The Vietnam Memorial Wall, made of polished black granite and known simply as 'The Wall', was dedicated in November 1982. There are 58,226 names of the dead or missing inscribed on it, listed in the order in which they died or were declared missing from 1959; the last death was in 1975. Of the missing, there are over 1,000 names.
Some people expressed dissatisfaction with the Wall's starkness and simplicity. To meet their needs in 1984 the 'Three servicemen' statue was erected near the Wall. The Vietnam Women's Memorial statue was dedicated in 1993.

IDEAS
The first three verses of the poem swiftly sketch a short life, from infancy through childhood and teens to war and death, all before the age of 20. The character is expressive (images to do with the mouth) and self-absorbed (images of reflection). This self-absorption is part of growing up, which in the case of this unnamed youth is prevented from completion.
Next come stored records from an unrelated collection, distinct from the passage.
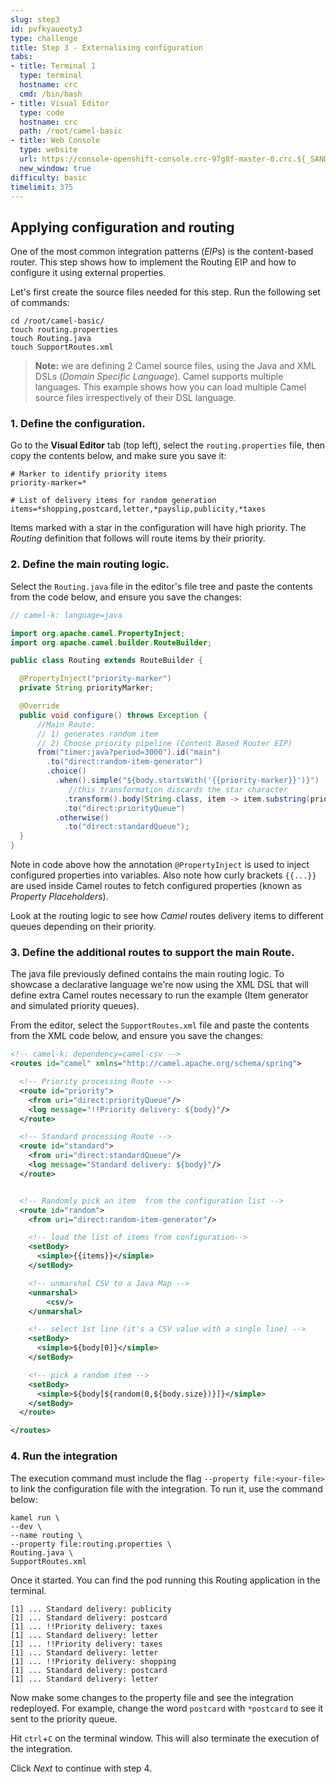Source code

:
 ```yaml
---
slug: step3
id: pvfkyaueoty3
type: challenge
title: Step 3 - Externalising configuration
tabs:
- title: Terminal 1
  type: terminal
  hostname: crc
  cmd: /bin/bash
- title: Visual Editor
  type: code
  hostname: crc
  path: /root/camel-basic
- title: Web Console
  type: website
  url: https://console-openshift-console.crc-97g8f-master-0.crc.${_SANDBOX_ID}.instruqt.io
  new_window: true
difficulty: basic
timelimit: 375
---
```

## Applying configuration and routing

One of the most common integration patterns (*EIP*s) is the content-based router. This step shows how to implement the Routing EIP and how to configure it using external properties.

Let's first create the source files needed for this step. Run the following set of commands:

```
cd /root/camel-basic/
touch routing.properties
touch Routing.java
touch SupportRoutes.xml

```

> **Note:** we are defining 2 Camel source files, using the Java and XML DSLs (*Domain Specific Language*). Camel supports multiple languages. This example shows how you can load multiple Camel source files irrespectively of their DSL language.

### 1. Define the configuration.

Go to the **Visual Editor** tab (top left), select the `routing.properties` file, then copy the contents below, and make sure you save it:

```properties
# Marker to identify priority items
priority-marker=*

# List of delivery items for random generation
items=*shopping,postcard,letter,*payslip,publicity,*taxes
```

Items marked with a star in the configuration will have high priority. The *Routing* definition that follows will route items by their priority.


### 2. Define the main routing logic.

Select the `Routing.java` file in the editor's file tree and paste the contents from the code below, and ensure you save the changes:

```java
// camel-k: language=java

import org.apache.camel.PropertyInject;
import org.apache.camel.builder.RouteBuilder;

public class Routing extends RouteBuilder {

  @PropertyInject("priority-marker")
  private String priorityMarker;

  @Override
  public void configure() throws Exception {
      //Main Route:
      // 1) generates random item
      // 2) Choose priority pipeline (Content Based Router EIP)
      from("timer:java?period=3000").id("main")
        .to("direct:random-item-generator")
        .choice()
          .when().simple("${body.startsWith('{{priority-marker}}')}")
             //this transformation discards the star character
            .transform().body(String.class, item -> item.substring(priorityMarker.length()))
            .to("direct:priorityQueue")
          .otherwise()
            .to("direct:standardQueue");
  }
}
```

Note in code above how the annotation `@PropertyInject` is used to inject configured properties into variables. Also note how curly brackets `{{...}}` are used inside Camel routes to fetch configured properties (known as *Property Placeholders*).

Look at the routing logic to see how *Camel* routes delivery items to different queues depending on their priority.

### 3. Define the additional routes to support the main Route.

The java file previously defined contains the main routing logic. To showcase a declarative language we're now using the XML DSL that will define extra Camel routes necessary to run the example (Item generator and simulated priority queues).

From the editor, select the `SupportRoutes.xml` file and paste the contents from the XML code below, and ensure you save the changes:

```xml
<!-- camel-k: dependency=camel-csv -->
<routes id="camel" xmlns="http://camel.apache.org/schema/spring">

  <!-- Priority processing Route -->
  <route id="priority">
    <from uri="direct:priorityQueue"/>
    <log message="!!Priority delivery: ${body}"/>
  </route>

  <!-- Standard processing Route -->
  <route id="standard">
    <from uri="direct:standardQueue"/>
    <log message="Standard delivery: ${body}"/>
  </route>


  <!-- Randomly pick an item  from the configuration list -->
  <route id="random">
    <from uri="direct:random-item-generator"/>

    <!-- load the list of items from configuration-->
    <setBody>
      <simple>{{items}}</simple>
    </setBody>

    <!-- unmarshal CSV to a Java Map -->
    <unmarshal>
        <csv/>
    </unmarshal>

    <!-- select 1st line (it's a CSV value with a single line) -->
    <setBody>
      <simple>${body[0]}</simple>
    </setBody>

    <!-- pick a random item -->
    <setBody>
      <simple>${body[${random(0,${body.size})}]}</simple>
    </setBody>
  </route>

</routes>
```


### 4. Run the integration

The execution command must include the flag `--property file:<your-file>` to link the configuration file with the integration. To run it, use the command below:

```
kamel run \
--dev \
--name routing \
--property file:routing.properties \
Routing.java \
SupportRoutes.xml
```
Once it started. You can find the pod running this Routing application in the terminal.

```
[1] ... Standard delivery: publicity
[1] ... Standard delivery: postcard
[1] ... !!Priority delivery: taxes
[1] ... Standard delivery: letter
[1] ... !!Priority delivery: taxes
[1] ... Standard delivery: letter
[1] ... !!Priority delivery: shopping
[1] ... Standard delivery: postcard
[1] ... Standard delivery: letter
```

Now make some changes to the property file and see the integration redeployed.
For example, change the word `postcard` with `*postcard` to see it sent to the priority queue.

Hit `ctrl`+`C` on the terminal window. This will also terminate the execution of the integration.

Click *Next* to continue with step 4.
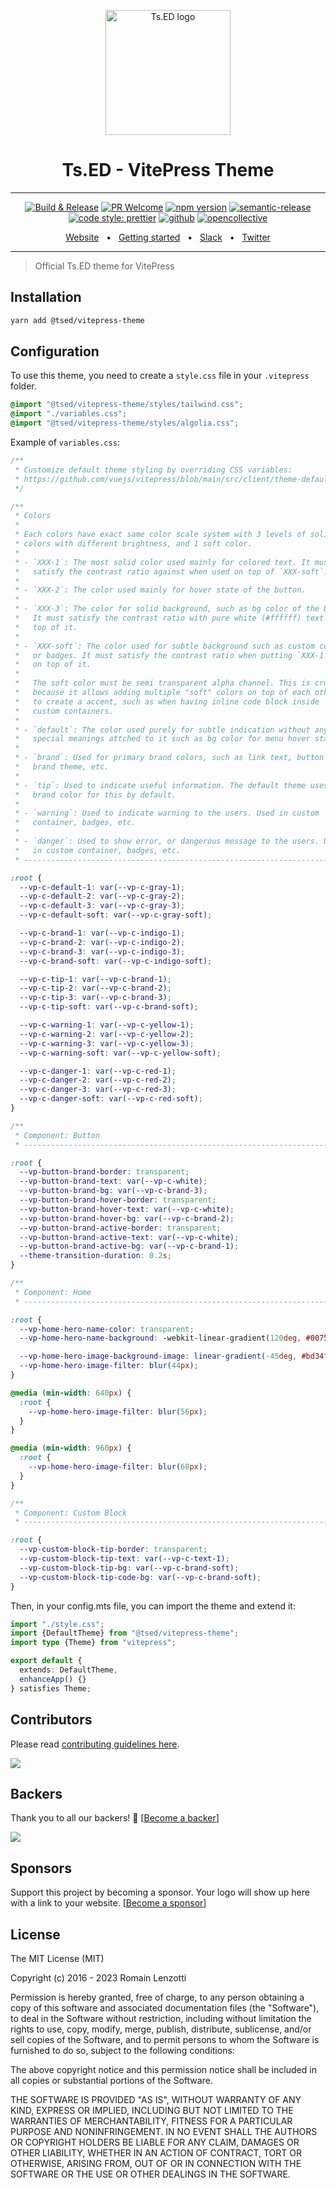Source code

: <p style="text-align: center" align="center">
 <a href="https://tsed.io" target="_blank"><img src="https://tsed.io/tsed-og.png" width="200" alt="Ts.ED logo"/></a>
</p>

<div align="center">
   <h1>Ts.ED - VitePress Theme</h1>
   <hr />

[![Build & Release](https://github.com/tsedio/tsed/workflows/Build%20&%20Release/badge.svg)](https://github.com/tsedio/tsed-website/actions?query=workflow%3A%22Build+%26+website%22)
[![PR Welcome](https://img.shields.io/badge/PRs-welcome-brightgreen.svg)](https://github.com/tsedio/tsed-website/blob/master/CONTRIBUTING.md)
[![npm version](https://badge.fury.io/js/%40tsed%2Fcommon.svg)](https://badge.fury.io/js/%40tsed%2Fvitepress-theme)
[![semantic-release](https://img.shields.io/badge/%20%20%F0%9F%93%A6%F0%9F%9A%80-semantic--release-e10079.svg)](https://github.com/semantic-release/semantic-release)
[![code style: prettier](https://img.shields.io/badge/code_style-prettier-ff69b4.svg?style=flat-square)](https://github.com/prettier/prettier)
[![github](https://img.shields.io/static/v1?label=Github%20sponsor&message=%E2%9D%A4&logo=GitHub&color=%23fe8e86)](https://github.com/sponsors/romakita)
[![opencollective](https://img.shields.io/static/v1?label=OpenCollective%20sponsor&message=%E2%9D%A4&logo=OpenCollective&color=%23fe8e86)](https://opencollective.com/tsed)

</div>

<div align="center">
  <a href="https://tsed.io/">Website</a>
  <span>&nbsp;&nbsp;•&nbsp;&nbsp;</span>
  <a href="https://tsed.io/getting-started/">Getting started</a>
  <span>&nbsp;&nbsp;•&nbsp;&nbsp;</span>
  <a href="https://api.tsed.io/rest/slack/tsedio/tsed">Slack</a>
  <span>&nbsp;&nbsp;•&nbsp;&nbsp;</span>
  <a href="https://twitter.com/TsED_io">Twitter</a>
</div>

<hr />

> Official Ts.ED theme for VitePress

## Installation

```sh
yarn add @tsed/vitepress-theme
```

## Configuration

To use this theme, you need to create a `style.css` file in your `.vitepress` folder.

```css
@import "@tsed/vitepress-theme/styles/tailwind.css";
@import "./variables.css";
@import "@tsed/vitepress-theme/styles/algolia.css";
```

Example of `variables.css`:

```css
/**
 * Customize default theme styling by overriding CSS variables:
 * https://github.com/vuejs/vitepress/blob/main/src/client/theme-default/styles/vars.css
 */

/**
 * Colors
 *
 * Each colors have exact same color scale system with 3 levels of solid
 * colors with different brightness, and 1 soft color.
 *
 * - `XXX-1`: The most solid color used mainly for colored text. It must
 *   satisfy the contrast ratio against when used on top of `XXX-soft`.
 *
 * - `XXX-2`: The color used mainly for hover state of the button.
 *
 * - `XXX-3`: The color for solid background, such as bg color of the button.
 *   It must satisfy the contrast ratio with pure white (#ffffff) text on
 *   top of it.
 *
 * - `XXX-soft`: The color used for subtle background such as custom container
 *   or badges. It must satisfy the contrast ratio when putting `XXX-1` colors
 *   on top of it.
 *
 *   The soft color must be semi transparent alpha channel. This is crucial
 *   because it allows adding multiple "soft" colors on top of each other
 *   to create a accent, such as when having inline code block inside
 *   custom containers.
 *
 * - `default`: The color used purely for subtle indication without any
 *   special meanings attched to it such as bg color for menu hover state.
 *
 * - `brand`: Used for primary brand colors, such as link text, button with
 *   brand theme, etc.
 *
 * - `tip`: Used to indicate useful information. The default theme uses the
 *   brand color for this by default.
 *
 * - `warning`: Used to indicate warning to the users. Used in custom
 *   container, badges, etc.
 *
 * - `danger`: Used to show error, or dangerous message to the users. Used
 *   in custom container, badges, etc.
 * -------------------------------------------------------------------------- */

:root {
  --vp-c-default-1: var(--vp-c-gray-1);
  --vp-c-default-2: var(--vp-c-gray-2);
  --vp-c-default-3: var(--vp-c-gray-3);
  --vp-c-default-soft: var(--vp-c-gray-soft);

  --vp-c-brand-1: var(--vp-c-indigo-1);
  --vp-c-brand-2: var(--vp-c-indigo-2);
  --vp-c-brand-3: var(--vp-c-indigo-3);
  --vp-c-brand-soft: var(--vp-c-indigo-soft);

  --vp-c-tip-1: var(--vp-c-brand-1);
  --vp-c-tip-2: var(--vp-c-brand-2);
  --vp-c-tip-3: var(--vp-c-brand-3);
  --vp-c-tip-soft: var(--vp-c-brand-soft);

  --vp-c-warning-1: var(--vp-c-yellow-1);
  --vp-c-warning-2: var(--vp-c-yellow-2);
  --vp-c-warning-3: var(--vp-c-yellow-3);
  --vp-c-warning-soft: var(--vp-c-yellow-soft);

  --vp-c-danger-1: var(--vp-c-red-1);
  --vp-c-danger-2: var(--vp-c-red-2);
  --vp-c-danger-3: var(--vp-c-red-3);
  --vp-c-danger-soft: var(--vp-c-red-soft);
}

/**
 * Component: Button
 * -------------------------------------------------------------------------- */

:root {
  --vp-button-brand-border: transparent;
  --vp-button-brand-text: var(--vp-c-white);
  --vp-button-brand-bg: var(--vp-c-brand-3);
  --vp-button-brand-hover-border: transparent;
  --vp-button-brand-hover-text: var(--vp-c-white);
  --vp-button-brand-hover-bg: var(--vp-c-brand-2);
  --vp-button-brand-active-border: transparent;
  --vp-button-brand-active-text: var(--vp-c-white);
  --vp-button-brand-active-bg: var(--vp-c-brand-1);
  --theme-transition-duration: 0.2s;
}

/**
 * Component: Home
 * -------------------------------------------------------------------------- */

:root {
  --vp-home-hero-name-color: transparent;
  --vp-home-hero-name-background: -webkit-linear-gradient(120deg, #0075db 30%, #41d1ff);

  --vp-home-hero-image-background-image: linear-gradient(-45deg, #bd34fe 50%, #47caff 50%);
  --vp-home-hero-image-filter: blur(44px);
}

@media (min-width: 640px) {
  :root {
    --vp-home-hero-image-filter: blur(56px);
  }
}

@media (min-width: 960px) {
  :root {
    --vp-home-hero-image-filter: blur(68px);
  }
}

/**
 * Component: Custom Block
 * -------------------------------------------------------------------------- */

:root {
  --vp-custom-block-tip-border: transparent;
  --vp-custom-block-tip-text: var(--vp-c-text-1);
  --vp-custom-block-tip-bg: var(--vp-c-brand-soft);
  --vp-custom-block-tip-code-bg: var(--vp-c-brand-soft);
}
```
Then, in your config.mts file, you can import the theme and extend it:

```ts
import "./style.css";
import {DefaultTheme} from "@tsed/vitepress-theme";
import type {Theme} from "vitepress";

export default {
  extends: DefaultTheme,
  enhanceApp() {}
} satisfies Theme;
```

## Contributors

Please read [contributing guidelines here](https://github.com/tsedio/tsed-website/CONTRIBUTING.md).

<a href="https://github.com/tsedio/tsed/graphs/contributors"><img src="https://opencollective.com/tsed/contributors.svg?width=890" /></a>

## Backers

Thank you to all our backers! 🙏 [[Become a backer](https://opencollective.com/tsed#backer)]

<a href="https://opencollective.com/tsed#backers" target="_blank"><img src="https://opencollective.com/tsed/tiers/backer.svg?width=890"></a>

## Sponsors

Support this project by becoming a sponsor. Your logo will show up here with a link to your website. [[Become a sponsor](https://opencollective.com/tsed#sponsor)]

## License

The MIT License (MIT)

Copyright (c) 2016 - 2023 Romain Lenzotti

Permission is hereby granted, free of charge, to any person obtaining a copy of this software and associated documentation files (the "Software"), to deal in the Software without restriction, including without limitation the rights to use, copy, modify, merge, publish, distribute, sublicense, and/or sell copies of the Software, and to permit persons to whom the Software is furnished to do so, subject to the following conditions:

The above copyright notice and this permission notice shall be included in all copies or substantial portions of the Software.

THE SOFTWARE IS PROVIDED "AS IS", WITHOUT WARRANTY OF ANY KIND, EXPRESS OR IMPLIED, INCLUDING BUT NOT LIMITED TO THE WARRANTIES OF MERCHANTABILITY, FITNESS FOR A PARTICULAR PURPOSE AND NONINFRINGEMENT. IN NO EVENT SHALL THE AUTHORS OR COPYRIGHT HOLDERS BE LIABLE FOR ANY CLAIM, DAMAGES OR OTHER LIABILITY, WHETHER IN AN ACTION OF CONTRACT, TORT OR OTHERWISE, ARISING FROM, OUT OF OR IN CONNECTION WITH THE SOFTWARE OR THE USE OR OTHER DEALINGS IN THE SOFTWARE.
The poem deplores the waste of a life that had scarcely begun and had ended in violent and pointless death - killing and being killed, under military orders.

The poem ends with an image of the Wall's reflections of tourists (this is one of the most-visited memorials in America). It has something - both angry and sad - to say about the business of war memorials, reminding us that their supposed function of 'keeping alive' is an illusion.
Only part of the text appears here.